I really don't understand how either of these conditions being true helps us correct errors. Every source I can find then goes on and talks about if an error $E$ occurs that anticommutes with some $M$, then

$$ME|\psi\rangle=-E|\psi\rangle $$

so we measure $-1$ for $M$ and hence we can correct $E$. But I fail to see how this is what the condition is talking about, $E$ here seems to be some unitary and $M$ anticommutes with it, while the condition talks about Kraus operators and $M$ anticommuting with products of them, if the error of the condition occurs I expect a transformation like

$$\rho=|\psi\rangle\langle \psi|\rightarrow\rho'=\sum_k E_k|\psi\rangle\langle\psi|E_k^\dagger $$

Which in general cannot be expressed as $E|\psi\rangle$ for some unitary $E$. Moreover, in this case I cannot see how $M$ anticommuting with $E_k^\dagger E_k$ helps us correcting the error, or for that matter how $E_k^\dagger E_l$ being in $\mathcal{M}$ helps.
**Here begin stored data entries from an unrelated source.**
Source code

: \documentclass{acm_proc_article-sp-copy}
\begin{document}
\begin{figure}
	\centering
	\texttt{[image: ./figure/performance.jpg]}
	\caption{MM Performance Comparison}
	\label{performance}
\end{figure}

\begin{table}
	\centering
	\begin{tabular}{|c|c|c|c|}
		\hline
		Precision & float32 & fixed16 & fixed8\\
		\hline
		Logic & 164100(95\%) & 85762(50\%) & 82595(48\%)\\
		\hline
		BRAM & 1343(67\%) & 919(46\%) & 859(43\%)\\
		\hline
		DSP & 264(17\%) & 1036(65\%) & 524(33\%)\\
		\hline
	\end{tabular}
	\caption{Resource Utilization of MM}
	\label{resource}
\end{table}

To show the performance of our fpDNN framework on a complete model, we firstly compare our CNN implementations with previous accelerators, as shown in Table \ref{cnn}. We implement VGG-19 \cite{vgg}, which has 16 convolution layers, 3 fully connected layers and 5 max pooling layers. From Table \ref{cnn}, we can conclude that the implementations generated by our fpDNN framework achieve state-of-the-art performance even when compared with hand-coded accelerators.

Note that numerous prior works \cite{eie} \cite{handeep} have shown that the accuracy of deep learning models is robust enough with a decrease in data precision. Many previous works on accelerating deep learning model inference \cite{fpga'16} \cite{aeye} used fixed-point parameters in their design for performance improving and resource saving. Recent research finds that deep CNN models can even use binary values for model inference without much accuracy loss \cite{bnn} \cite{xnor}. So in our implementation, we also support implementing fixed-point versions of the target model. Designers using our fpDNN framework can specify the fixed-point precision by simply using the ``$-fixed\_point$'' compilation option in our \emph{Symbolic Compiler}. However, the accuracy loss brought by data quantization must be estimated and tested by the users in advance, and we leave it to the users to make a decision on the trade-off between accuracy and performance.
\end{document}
How can I see how the conditions allow us to detect and correct errors?

Answer 1

I believe that this is actually two separate questions; I'll try to explain the issue concerning errors as channels with multiple Kraus operators instead of unitaries first:

You are correct in saying that errors, in general, are not unitary operations. Rather, they are quantum channels that most often have more than 1 Kraus operators. Consider, for instance, the dephasing channel, which has Kraus operators:

\begin{equation} A_{1} = \sqrt{1-p}I, A_{2} = \sqrt{p}Z \end{equation} i.e. some channel that does nothing with probability $1-p$ and applies a $Z$ operation that is applied with probability $p$.

If we start with some pure state $|\psi\rangle\langle\psi|$, after this channel we will have some statistical mixture $\rho$ of $I|\psi\rangle\langle\psi|I$ and $Z|\psi\rangle\langle\psi|Z^{\dagger}$. How can we ever happen to correct this?

The trick is to measure (for instance, by stabilizer measurement) if an error has happened. Lets say that we have entangled the qubit with another qubit (the ancilla) in such a way that the ancilla is in the $|1\rangle$ state when a $Z$ error/unitary has happened, whereas it is in the $|0\rangle$ state when nothing (i.e. $I$) has happened. What does our state look like before measurement?. Well:

\begin{equation} \rho_{total} = (1-p)I|\psi\rangle\langle\psi|I \otimes |0\rangle_{anc} + pZ|\psi\rangle\langle\psi|Z^{\dagger} \otimes |1\rangle_{anc}. \end{equation}

Now comes the trick: we only measure the ancilla. Upon this measurement, our (data) qubit state collapses to either $I|\psi\rangle$ or $Z|\psi\rangle$. By measuring the (possible) error, we have forced it to discretise itself into a unitary error! If our code is actually well designed, we can now infer from only the ancilla measurements (called the error syndrome) if, and what kind of error there happed.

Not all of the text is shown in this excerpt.